▸ Exercise aim
Going down the data below, set down exactly the line with "- **T005-T006** (Database" and each line after it through the line with "la **sección Formularios**"; no other lines.

(Stored data entries)
◇ ◇ ◇
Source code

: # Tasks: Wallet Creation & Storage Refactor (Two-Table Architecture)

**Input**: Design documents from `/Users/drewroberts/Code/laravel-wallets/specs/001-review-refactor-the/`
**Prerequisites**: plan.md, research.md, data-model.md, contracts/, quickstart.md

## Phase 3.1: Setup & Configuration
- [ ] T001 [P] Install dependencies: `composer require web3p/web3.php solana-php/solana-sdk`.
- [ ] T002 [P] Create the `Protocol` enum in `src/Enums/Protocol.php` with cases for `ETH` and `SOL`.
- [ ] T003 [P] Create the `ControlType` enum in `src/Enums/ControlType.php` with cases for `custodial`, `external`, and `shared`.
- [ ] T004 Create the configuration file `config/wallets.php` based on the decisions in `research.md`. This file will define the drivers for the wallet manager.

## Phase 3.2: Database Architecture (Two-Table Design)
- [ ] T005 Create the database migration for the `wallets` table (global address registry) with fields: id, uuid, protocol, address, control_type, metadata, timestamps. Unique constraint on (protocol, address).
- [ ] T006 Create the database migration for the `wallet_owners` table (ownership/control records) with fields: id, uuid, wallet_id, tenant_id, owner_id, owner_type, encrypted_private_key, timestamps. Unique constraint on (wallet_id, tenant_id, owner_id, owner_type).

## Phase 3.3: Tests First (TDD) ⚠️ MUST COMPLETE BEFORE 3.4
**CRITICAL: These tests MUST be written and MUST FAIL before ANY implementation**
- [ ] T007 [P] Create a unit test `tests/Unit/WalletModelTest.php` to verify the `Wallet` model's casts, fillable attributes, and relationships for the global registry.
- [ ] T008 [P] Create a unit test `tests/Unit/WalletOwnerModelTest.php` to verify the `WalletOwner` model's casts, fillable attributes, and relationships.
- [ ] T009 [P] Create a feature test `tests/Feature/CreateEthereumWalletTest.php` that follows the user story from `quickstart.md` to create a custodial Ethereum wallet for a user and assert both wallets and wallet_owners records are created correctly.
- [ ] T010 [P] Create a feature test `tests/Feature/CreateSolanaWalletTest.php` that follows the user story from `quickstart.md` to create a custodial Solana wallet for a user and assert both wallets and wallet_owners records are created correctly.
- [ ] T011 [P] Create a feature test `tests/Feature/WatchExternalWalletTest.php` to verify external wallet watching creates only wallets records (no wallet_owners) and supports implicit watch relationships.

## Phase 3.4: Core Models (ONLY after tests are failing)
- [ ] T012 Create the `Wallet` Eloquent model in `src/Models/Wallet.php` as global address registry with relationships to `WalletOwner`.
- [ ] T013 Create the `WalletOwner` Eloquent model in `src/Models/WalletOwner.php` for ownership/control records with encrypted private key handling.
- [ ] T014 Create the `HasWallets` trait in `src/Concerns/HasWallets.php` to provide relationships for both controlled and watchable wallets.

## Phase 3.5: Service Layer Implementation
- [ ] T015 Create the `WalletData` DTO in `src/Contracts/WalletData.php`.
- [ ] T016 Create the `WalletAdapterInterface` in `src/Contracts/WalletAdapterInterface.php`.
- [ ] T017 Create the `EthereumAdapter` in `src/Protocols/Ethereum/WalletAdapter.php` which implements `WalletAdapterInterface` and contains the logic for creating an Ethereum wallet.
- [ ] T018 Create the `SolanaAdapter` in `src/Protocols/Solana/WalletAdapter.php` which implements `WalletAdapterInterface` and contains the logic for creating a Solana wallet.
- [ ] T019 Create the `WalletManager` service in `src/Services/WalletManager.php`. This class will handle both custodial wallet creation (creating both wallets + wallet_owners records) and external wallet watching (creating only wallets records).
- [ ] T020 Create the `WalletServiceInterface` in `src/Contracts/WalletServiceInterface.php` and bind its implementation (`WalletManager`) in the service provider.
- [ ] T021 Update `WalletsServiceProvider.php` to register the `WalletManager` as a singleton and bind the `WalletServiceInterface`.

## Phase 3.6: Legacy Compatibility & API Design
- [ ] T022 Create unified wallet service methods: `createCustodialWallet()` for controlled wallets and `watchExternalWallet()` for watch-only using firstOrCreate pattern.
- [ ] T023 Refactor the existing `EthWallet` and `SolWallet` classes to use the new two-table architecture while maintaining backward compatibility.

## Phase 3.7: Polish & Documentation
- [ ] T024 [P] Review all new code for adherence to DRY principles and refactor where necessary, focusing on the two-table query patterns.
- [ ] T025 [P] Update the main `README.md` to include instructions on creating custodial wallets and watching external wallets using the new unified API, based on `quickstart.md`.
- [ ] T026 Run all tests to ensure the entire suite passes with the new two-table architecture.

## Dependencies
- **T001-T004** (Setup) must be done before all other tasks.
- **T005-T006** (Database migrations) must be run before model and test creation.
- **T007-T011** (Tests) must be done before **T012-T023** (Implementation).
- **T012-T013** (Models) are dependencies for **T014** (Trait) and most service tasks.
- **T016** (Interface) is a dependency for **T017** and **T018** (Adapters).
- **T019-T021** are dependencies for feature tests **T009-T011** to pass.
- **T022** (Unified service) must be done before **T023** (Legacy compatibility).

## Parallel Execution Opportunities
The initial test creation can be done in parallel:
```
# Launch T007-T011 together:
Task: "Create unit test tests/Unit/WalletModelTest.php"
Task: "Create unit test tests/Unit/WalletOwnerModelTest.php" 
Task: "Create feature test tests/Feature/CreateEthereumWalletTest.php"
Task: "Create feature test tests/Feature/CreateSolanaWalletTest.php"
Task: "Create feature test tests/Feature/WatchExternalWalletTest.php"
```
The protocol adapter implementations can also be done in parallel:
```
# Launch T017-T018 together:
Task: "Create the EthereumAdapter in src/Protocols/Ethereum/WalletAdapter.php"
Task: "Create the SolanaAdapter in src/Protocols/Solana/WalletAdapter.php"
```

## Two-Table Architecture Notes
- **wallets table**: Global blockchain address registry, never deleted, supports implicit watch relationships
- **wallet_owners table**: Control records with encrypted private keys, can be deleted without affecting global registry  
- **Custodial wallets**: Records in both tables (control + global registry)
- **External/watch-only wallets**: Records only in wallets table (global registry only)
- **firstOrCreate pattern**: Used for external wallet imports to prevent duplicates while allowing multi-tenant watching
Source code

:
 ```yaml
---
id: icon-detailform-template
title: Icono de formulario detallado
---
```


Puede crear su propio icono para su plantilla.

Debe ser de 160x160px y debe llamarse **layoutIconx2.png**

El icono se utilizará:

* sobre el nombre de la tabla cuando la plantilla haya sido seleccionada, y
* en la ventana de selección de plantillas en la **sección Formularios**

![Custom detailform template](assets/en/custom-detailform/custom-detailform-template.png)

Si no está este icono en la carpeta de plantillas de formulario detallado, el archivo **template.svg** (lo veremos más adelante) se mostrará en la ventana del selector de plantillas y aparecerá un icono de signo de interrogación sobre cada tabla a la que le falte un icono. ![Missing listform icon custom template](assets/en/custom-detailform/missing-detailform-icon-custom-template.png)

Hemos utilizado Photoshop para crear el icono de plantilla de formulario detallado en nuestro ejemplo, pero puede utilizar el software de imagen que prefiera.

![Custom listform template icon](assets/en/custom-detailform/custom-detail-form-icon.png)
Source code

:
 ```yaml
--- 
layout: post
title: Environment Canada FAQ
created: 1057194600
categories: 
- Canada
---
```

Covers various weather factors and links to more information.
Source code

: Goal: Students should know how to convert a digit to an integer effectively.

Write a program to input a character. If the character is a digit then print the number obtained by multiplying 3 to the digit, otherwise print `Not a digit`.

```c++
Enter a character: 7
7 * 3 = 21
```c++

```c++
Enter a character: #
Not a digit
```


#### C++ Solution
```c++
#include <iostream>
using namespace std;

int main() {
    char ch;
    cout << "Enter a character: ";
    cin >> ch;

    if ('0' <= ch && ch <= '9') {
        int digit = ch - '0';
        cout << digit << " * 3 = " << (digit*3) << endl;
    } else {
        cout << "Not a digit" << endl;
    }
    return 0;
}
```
◇ ◇ ◇
▸ Response to the exercise
- **T005-T006** (Database migrations) must be run before model and test creation.
- **T007-T011** (Tests) must be done before **T012-T023** (Implementation).
- **T012-T013** (Models) are dependencies for **T014** (Trait) and most service tasks.
- **T016** (Interface) is a dependency for **T017** and **T018** (Adapters).
- **T019-T021** are dependencies for feature tests **T009-T011** to pass.
- **T022** (Unified service) must be done before **T023** (Legacy compatibility).

## Parallel Execution Opportunities
The initial test creation can be done in parallel:
```
# Launch T007-T011 together:
Task: "Create unit test tests/Unit/WalletModelTest.php"
Task: "Create unit test tests/Unit/WalletOwnerModelTest.php" 
Task: "Create feature test tests/Feature/CreateEthereumWalletTest.php"
Task: "Create feature test tests/Feature/CreateSolanaWalletTest.php"
Task: "Create feature test tests/Feature/WatchExternalWalletTest.php"
```
The protocol adapter implementations can also be done in parallel:
```
# Launch T017-T018 together:
Task: "Create the EthereumAdapter in src/Protocols/Ethereum/WalletAdapter.php"
Task: "Create the SolanaAdapter in src/Protocols/Solana/WalletAdapter.php"
```

## Two-Table Architecture Notes
- **wallets table**: Global blockchain address registry, never deleted, supports implicit watch relationships
- **wallet_owners table**: Control records with encrypted private keys, can be deleted without affecting global registry  
- **Custodial wallets**: Records in both tables (control + global registry)
- **External/watch-only wallets**: Records only in wallets table (global registry only)
- **firstOrCreate pattern**: Used for external wallet imports to prevent duplicates while allowing multi-tenant watching
Source code

:
 ```yaml
---
id: icon-detailform-template
title: Icono de formulario detallado
---
```


Puede crear su propio icono para su plantilla.

Debe ser de 160x160px y debe llamarse **layoutIconx2.png**

El icono se utilizará:

* sobre el nombre de la tabla cuando la plantilla haya sido seleccionada, y
* en la ventana de selección de plantillas en la **sección Formularios**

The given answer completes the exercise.